El sabor, la textura, el aspecto, el interior y las figuritas hacen que este clásico de las fiestas pueda ser bueno o malo. Aquí te enseñamos a diferenciarlos con criterio
Hace mucho, mucho tiempo, existían unas cosas llamadas “cajas de ahorros”. A mediados de los años setenta, regalaban libros, y algunos de ellos eran rigurosos ensayos de gastronomía e historia con los que todas las familias decoraban el mueble del comedor. En casa, junto a los volúmenes del diccionario enciclopédico Salvat-Alfa, hubo un ejemplar de El libro de la cocina española, un tochaco firmado por Néstor Luján y Joan Perucho. De pequeño, se me grabó a fuego una de las muchas imágenes que lo ilustran: El rey bebe, un óleo del pintor flamenco del XVII David Teniers. La obra representa una celebración familiar de la Epifanía. En la mesa, un tortel o roscón de Reyes a medio comer, y alrededor, hombres y mujeres que festejan.

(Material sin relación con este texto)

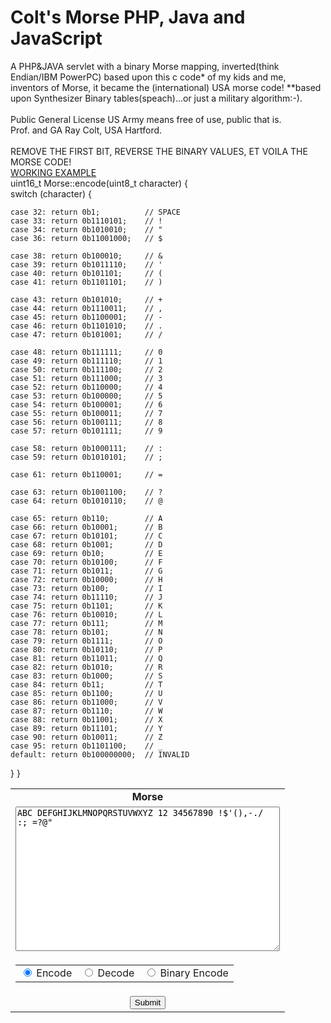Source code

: # Colt's Morse PHP, Java and JavaScript
A PHP&JAVA servlet with a binary Morse mapping, inverted(think Endian/IBM PowerPC) based upon this c code* of my kids and me, inventors of Morse, it became the (international) USA morse code! **based upon Synthesizer Binary tables(speach)...or just a military algorithm:-). <br><br>Public General License US Army means free of use, public that is. <br> Prof. and GA Ray Colt, USA Hartford. <br><BR>REMOVE THE FIRST BIT, REVERSE THE BINARY VALUES, ET VOILA THE MORSE CODE!<BR>
<a href="https://raycolt.github.io/morse/">WORKING EXAMPLE</a><br>
uint16_t Morse::encode(uint8_t character) {<br>
  switch (character) {<br>
    
    case 32: return 0b1;          // SPACE
    case 33: return 0b1110101;    // !
    case 34: return 0b1010010;    // "
    case 36: return 0b11001000;   // $

    case 38: return 0b100010;     // &
    case 39: return 0b1011110;    // '
    case 40: return 0b101101;     // (
    case 41: return 0b1101101;    // )

    case 43: return 0b101010;     // +
    case 44: return 0b1110011;    // ,
    case 45: return 0b1100001;    // -
    case 46: return 0b1101010;    // .
    case 47: return 0b101001;     // /

    case 48: return 0b111111;     // 0
    case 49: return 0b111110;     // 1
    case 50: return 0b111100;     // 2
    case 51: return 0b111000;     // 3
    case 52: return 0b110000;     // 4
    case 53: return 0b100000;     // 5
    case 54: return 0b100001;     // 6
    case 55: return 0b100011;     // 7
    case 56: return 0b100111;     // 8
    case 57: return 0b101111;     // 9

    case 58: return 0b1000111;    // :
    case 59: return 0b1010101;    // ;

    case 61: return 0b110001;     // =

    case 63: return 0b1001100;    // ?
    case 64: return 0b1010110;    // @

    case 65: return 0b110;        // A
    case 66: return 0b10001;      // B
    case 67: return 0b10101;      // C
    case 68: return 0b1001;       // D
    case 69: return 0b10;         // E
    case 70: return 0b10100;      // F
    case 71: return 0b1011;       // G
    case 72: return 0b10000;      // H
    case 73: return 0b100;        // I
    case 74: return 0b11110;      // J
    case 75: return 0b1101;       // K
    case 76: return 0b10010;      // L
    case 77: return 0b111;        // M
    case 78: return 0b101;        // N
    case 79: return 0b1111;       // O
    case 80: return 0b10110;      // P
    case 81: return 0b11011;      // Q
    case 82: return 0b1010;       // R
    case 83: return 0b1000;       // S
    case 84: return 0b11;         // T
    case 85: return 0b1100;       // U
    case 86: return 0b11000;      // V
    case 87: return 0b1110;       // W
    case 88: return 0b11001;      // X
    case 89: return 0b11101;      // Y
    case 90: return 0b10011;      // Z
    case 95: return 0b1101100;    // _
    default: return 0b100000000;  // INVALID
  }
}
<script type="text/javascript">	
/**
 * JavaScript MorseMap
 *
 * @author Ray Colt <ray_colt@pentagon.mil>
 * @copyright Copyright (c) 2015 Ray Colt
 * @license Public General License US Army
 *
 * For Lauren 13-09-2019.
 */ 
	var morseMap = {
		" " : "", // SPACE (0b1)
		"!" : "101011", // -.-.--
		"\"" : "010010", // .-..-.
		"$" : "0001001", // ...-..-
		"'" : "011110", // .----.
		"(" : "10110", // -.--.
		")" : "101101", // -.--.-
		"," : "110011", // --..--
		"-" : "100001", // -....-
		"." : "010101", // .-.-.-
		"/" : "10010", // -..-.
		"0" : "11111", // -----
		"1" : "01111", // .----
		"2" : "00111", // ..---
		"3" : "00011", // ...--
		"4" : "00001", // ....-
		"5" : "00000", // .....
		"6" : "10000", // -....
		"7" : "11000", // --...
		"8" : "11100", // ---..
		"9" : "11110", // ----.
		":" : "111000", // ---...
		";" : "101010", // -.-.-.
		"=" : "10001", // -...-
		"?" : "001100", // ..--..
		"@" : "011010", // .--.-.
		"A" : "01", // .-
		"B" : "1000", // -...
		"C" : "1010", // -.-.
		"D" : "100", // -..
		"E" : "0", // .
		"F" : "0010", // ..-.
		"G" : "110", // --.
		"H" : "0000", // ....
		"I" : "00", // ..
		"J" : "0111", // .---
		"K" : "101", // -.-
		"L" : "0100", // .-..
		"M" : "11", // --
		"N" : "10", // -.
		"O" : "111", // ---
		"P" : "0110", // .--.
		"Q" : "1101", // --.-
		"R" : "010", // .-.
		"S" : "000", // ...
		"T" : "1", // -
		"U" : "001", // ..-
		"V" : "0001", // ...-
		"W" : "011", // .--
		"X" : "1001", // -..-
		"Y" : "1011", // -.--
		"Z" : "1100", // --..
		"_" : "001101", // ..--.-
		"ERR" : "00000000" // ........
	};
	var reversedMorseMap = array_flip(morseMap);
	
	/**
	 * Similar to array_flip in php, returns an array in flip order, <br>
	 * i.e. keys from array become values and values from array become keys. <br>
     *
	 * @param arr
	 * @return array
	 */		
	function array_flip(arr) {
		var key = null;
		var tmp_arr = {};
		for (key in arr) {
			if (arr.hasOwnProperty(key))
				tmp_arr[arr[key]] = key;
		}
		return tmp_arr;
	}
		
	/**
	 * Similar to strtr in php, characters in 'from' will be <br>
	 * replaced by characters in 'to' in the same <br>
	 * order character by character.
	 * 
	 * @param str
	 * @param from
	 * @param to
	 * @return String
	 */
	function strtr(str, from, to) {
		var out = null;
		var len = 0;
		for (var i = 0, len = str.length; i < len; i++) {
			var c = str.charAt(i);
			var p = from.indexOf(c);
			if (p >= 0) {				
				if (out == null)
					out = str.split("");
				out[i] = to.charAt(p);
			}
		}
		return out != null ? out.join("") : str;
	}
	/**
	 * Get binary morse code (dit/dah) for a given character
	 *
	 * @param character
	 * @return String
	 */
	function getBinChar(character) {
		return morseMap[character];
	}
	/**
	 * Get morse code (dit/dah) for a given character
	 *
	 * @param character
	 * @return String
	 */
	function getMorse(character) {
		return strtr(morseMap[character], "01", ".-");
	}
	/**
	 * Get character for given morse code
	 *
	 * @param morse
	 * @return String
	 */
	function getCharacter(morse) {
		return reversedMorseMap[strtr(morse, ".-", "01")];
	}
	/**
	 * Get binary morse code for given string
	 *
	 * @param str
	 * @return String
	 */
	function morse_binary(str) {
		var line = "";
		for (var i = 0; i < str.length; i++) {
			var chr = str.substring(i, i + 1);
			line += getBinChar(chr.toUpperCase());
			line += " ";
		}
		return line.trim();
	}
	/**
	 * Get morse code for given string
	 *
	 * @param str
	 * @return String
	 */
	function morse_encode(str) {
		var line = "";
		for (var i = 0; i < str.length; i++) {
			var chr = str.substring(i, i + 1);
			line += getMorse(chr.toUpperCase());
			line += " ";
		}
		return line.trim();
	}
	/**
	 * Get character string for given morse code
	 *
	 * @param str
	 * @return String
	 */
	function morse_decode(str) {
		var line = "";
		var morse = null;
		var morsecodes = str.split(" ");
		for (morse in morsecodes) {
			if (!morsecodes.hasOwnProperty(morse))
				line += " ";
			var chr = getCharacter(morsecodes[morse]);
			line += chr;
		}
		return line.replace(/\s{2,}/g," ").trim();
	}
</script>

<script type="text/javascript">	
	function morseForm() {
	  var modus = document.querySelector('input[name="modus"]:checked').value;
	  var data =  document.getElementById("data").value;
	  if(modus == "encode")
		  document.getElementById("data").value = morse_encode(data);
	  if(modus == "decode")
		  document.getElementById("data").value = morse_decode(data);	  
	  if(modus == "binary_encode")
		  document.getElementById("data").value = morse_binary(data);	  
	}		
</script>
<table width="100%" border="0" cellspacing="2" cellpadding="2">
<tr>
  <td align="center"><b>Morse</b></td>
</tr>
<tr>
  <td align="center"><textarea id="data" name="data" cols="50" rows="15">ABC DEFGHIJKLMNOPQRSTUVWXYZ 12 34567890 !$'(),-./ :; =?@"</textarea></td>
</tr>
<tr>
  <td align="center"><table width="333" border="0">
      <tr>
        <td align="center"><label>
            <input type="radio" id="modus" name="modus" value="encode" checked="checked"/>
            Encode</label></td>
        <td align="center"><label>
            <input type="radio" id="modus" name="modus" value="decode" />
            Decode</label></td>
        <td align="center"><label>
            <input type="radio" id="modus" name="modus" value="binary_encode" />
            Binary Encode</label></td>
      </tr>
    </table></td>
</tr>
<tr>
  <td align="center"><input type="submit" onClick="morseForm()" /></td>
</tr>
</table>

¿Por qué me llamaba la atención esta imagen? Pues supongo que porque el Día de Reyes era mi preferido del año. Aunque lo era –claro– por los regalos, no por el roscón. A mí, desde siempre, la masa se me hace bola, y el mazapán y la fruta confitada me dan unas arcadas salvajes. Yo me limitaba a los piñones, empapaba el dedo en el azúcar y procuraba agenciarme –le tocase a quien le tocase– la figurita, en especial si era de Baltasar, mi favorito.